Atamalar sisteminde liyakat tartışması
95 puan alanın, 70 alana mülakatta yenildiğini bildiğimiz malum sınavdaki yolsuzluk çokça konuşuldu, yazıldı, tartışıldı. Hemen herkes yaşanan olay için "skandal" dedi. Memuriyete liyakatsiz alımlar yapılması eleştirildi. Eski suçlar, suçlular hatırlandı.
Ancak sorunu yalnızca bu olayda aramakla çözüme ulaşabilir miyiz?
Sorunu liyakatsizlik olarak tespit ediyoruz ama liyakatsiz alım yapmakla, sınav yolsuzluğu yapmakla suçladığımız kurumun başkanı dahi liyakatle belirlenmedi ki!
Atamalar düzeni
Dün bu yazıyı yazmadan baktığım Resmî Gazete''de dahi onlarca büyükelçinin görevden alınması ardından yerlerine yeni isimlerin atanmasını ve bakanlıkların çeşitli birimlerine yeni atamaların yapılmasını konu edinen "atama kararları" vardı. Toplam 29 atama kararında 86 kişinin ataması yapılıyordu.
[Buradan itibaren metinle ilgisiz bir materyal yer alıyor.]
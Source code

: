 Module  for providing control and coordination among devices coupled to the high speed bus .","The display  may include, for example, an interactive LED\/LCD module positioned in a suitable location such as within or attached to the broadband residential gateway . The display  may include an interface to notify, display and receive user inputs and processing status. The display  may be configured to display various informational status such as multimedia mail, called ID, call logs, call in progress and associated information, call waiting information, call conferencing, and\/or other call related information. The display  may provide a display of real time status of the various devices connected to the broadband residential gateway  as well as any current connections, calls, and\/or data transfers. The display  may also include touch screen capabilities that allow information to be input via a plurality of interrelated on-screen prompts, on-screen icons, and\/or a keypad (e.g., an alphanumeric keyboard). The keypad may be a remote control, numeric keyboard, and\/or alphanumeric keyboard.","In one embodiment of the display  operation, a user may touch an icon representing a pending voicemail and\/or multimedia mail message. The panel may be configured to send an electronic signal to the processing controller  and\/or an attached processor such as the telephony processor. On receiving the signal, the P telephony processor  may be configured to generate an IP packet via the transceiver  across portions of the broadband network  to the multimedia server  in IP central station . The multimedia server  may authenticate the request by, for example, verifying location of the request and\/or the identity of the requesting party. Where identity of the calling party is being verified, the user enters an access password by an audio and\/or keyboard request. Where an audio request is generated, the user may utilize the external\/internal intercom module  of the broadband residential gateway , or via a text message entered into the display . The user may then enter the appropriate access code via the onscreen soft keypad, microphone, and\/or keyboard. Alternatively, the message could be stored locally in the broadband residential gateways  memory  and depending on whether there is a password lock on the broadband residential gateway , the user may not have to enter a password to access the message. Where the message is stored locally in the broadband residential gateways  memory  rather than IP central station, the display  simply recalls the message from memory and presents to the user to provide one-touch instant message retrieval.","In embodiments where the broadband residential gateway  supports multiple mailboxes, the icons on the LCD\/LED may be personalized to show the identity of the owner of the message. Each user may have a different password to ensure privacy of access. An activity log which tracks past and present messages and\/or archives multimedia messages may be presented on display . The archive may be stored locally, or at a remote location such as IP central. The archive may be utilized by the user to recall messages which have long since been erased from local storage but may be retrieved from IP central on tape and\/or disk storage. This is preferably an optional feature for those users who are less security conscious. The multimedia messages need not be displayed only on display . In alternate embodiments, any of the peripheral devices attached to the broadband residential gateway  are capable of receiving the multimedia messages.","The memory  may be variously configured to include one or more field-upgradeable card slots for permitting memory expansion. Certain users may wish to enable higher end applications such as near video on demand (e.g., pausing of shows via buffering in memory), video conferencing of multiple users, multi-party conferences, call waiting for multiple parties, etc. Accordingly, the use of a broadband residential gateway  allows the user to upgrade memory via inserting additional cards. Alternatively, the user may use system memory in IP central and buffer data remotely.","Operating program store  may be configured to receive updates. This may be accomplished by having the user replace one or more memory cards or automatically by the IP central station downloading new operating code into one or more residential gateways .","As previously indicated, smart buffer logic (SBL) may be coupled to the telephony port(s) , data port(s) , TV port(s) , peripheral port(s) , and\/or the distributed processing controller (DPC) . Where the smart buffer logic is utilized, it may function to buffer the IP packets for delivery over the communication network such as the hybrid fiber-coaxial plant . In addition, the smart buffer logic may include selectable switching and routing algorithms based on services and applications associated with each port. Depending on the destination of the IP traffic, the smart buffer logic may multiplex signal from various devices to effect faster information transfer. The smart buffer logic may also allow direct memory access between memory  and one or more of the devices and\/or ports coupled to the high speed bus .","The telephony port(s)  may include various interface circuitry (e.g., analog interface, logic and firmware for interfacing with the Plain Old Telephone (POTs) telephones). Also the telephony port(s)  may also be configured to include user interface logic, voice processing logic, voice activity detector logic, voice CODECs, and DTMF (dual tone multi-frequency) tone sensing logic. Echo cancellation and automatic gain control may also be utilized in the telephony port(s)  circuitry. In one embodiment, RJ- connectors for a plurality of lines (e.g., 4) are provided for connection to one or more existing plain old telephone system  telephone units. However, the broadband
Tamamı Cumhurbaşkanlığı tarafından atanmış, tamamı Cumhurbaşkanı Erdoğan''ın imzasını taşıyor.
Yalnızca bir günün resmî gazetesinde 86 kişi atanıyor.
''4 yılda kaç atama yapılmış'' deyip, Resmî Gazetede atama kararları filtrelemesi yaparsanız, 1000''e yakın atama kararı ile karşılaşıyorsunuz. Saymak pek mümkün değil ancak hemen her birinde en az 10 atama yer alıyor. Bu da bizi, en iyi ihtimalle 4 yılda en az 10 bin atamanın Cumhurbaşkanının imzasıyla gerçekleştiği sonucuna çıkarıyor. Ancak 400 kişinin aynı günde atamasının yapıldığı kararların da mevcut olduğunu belirtmek gerek…
Cumhurbaşkanı atamaları yapıyor, her zaman bu kadar belirgin olmayan sebeplerle, açıklama yapmaksızın, atadığı kişileri görevden alıyor ve yerlerine yeni isimleri atıyor.
Bu atama kararlarının üzülen tarafları, neden yerlerinden edildi bilmiyoruz mesela.
Minnet duygusu ve sorumsuzluk rahatlığı
Başkanlık sisteminin başlıca örneği ABD''de de bakanlar Başkan tarafından atanır, ancak bu atamalar Senato''nun, yani ikinci meclisin onayına tabidir.
ABD''de de yüksek hâkimler Başkan tarafından atanır ama bu atama da Senato''nun onayına tabidir.
ABD''de de pek çok kamu görevlisi Başkan tarafından atanır ama yine Senato''nun onayı gerekir.
Senato, Başkanın atamak istediği isimler üzerinde önemli incelemeler yapar ve bu isimleri tartışır.
Türkiye''de ise sorumluluktan arındırılmış bir Cumhurbaşkanının iradesiyle önemli makamlar dolduruluyor, bu kişilerin sorumlulukları da Cumhurbaşkanına karşı oluyor. Hâl bu olunca, devamlı söylediğimiz, minnet duygusu ve partizanlık liyakatin önüne geçiyor.
Şimdi bir de soruları sınav öncesinde edinerek esas hak eden kişilerin yerine bir yerlere gelmiş kişileri düşünelim bakalım. Onlara soruları temin edenlere ne kadar bağlıdırlar? Onlar için neler yapabilirler?
Tepeden aşağı bu düzeni haiz bir kamu yönetimi, hukuki çerçevede ve liyakatle işleyebilir mi?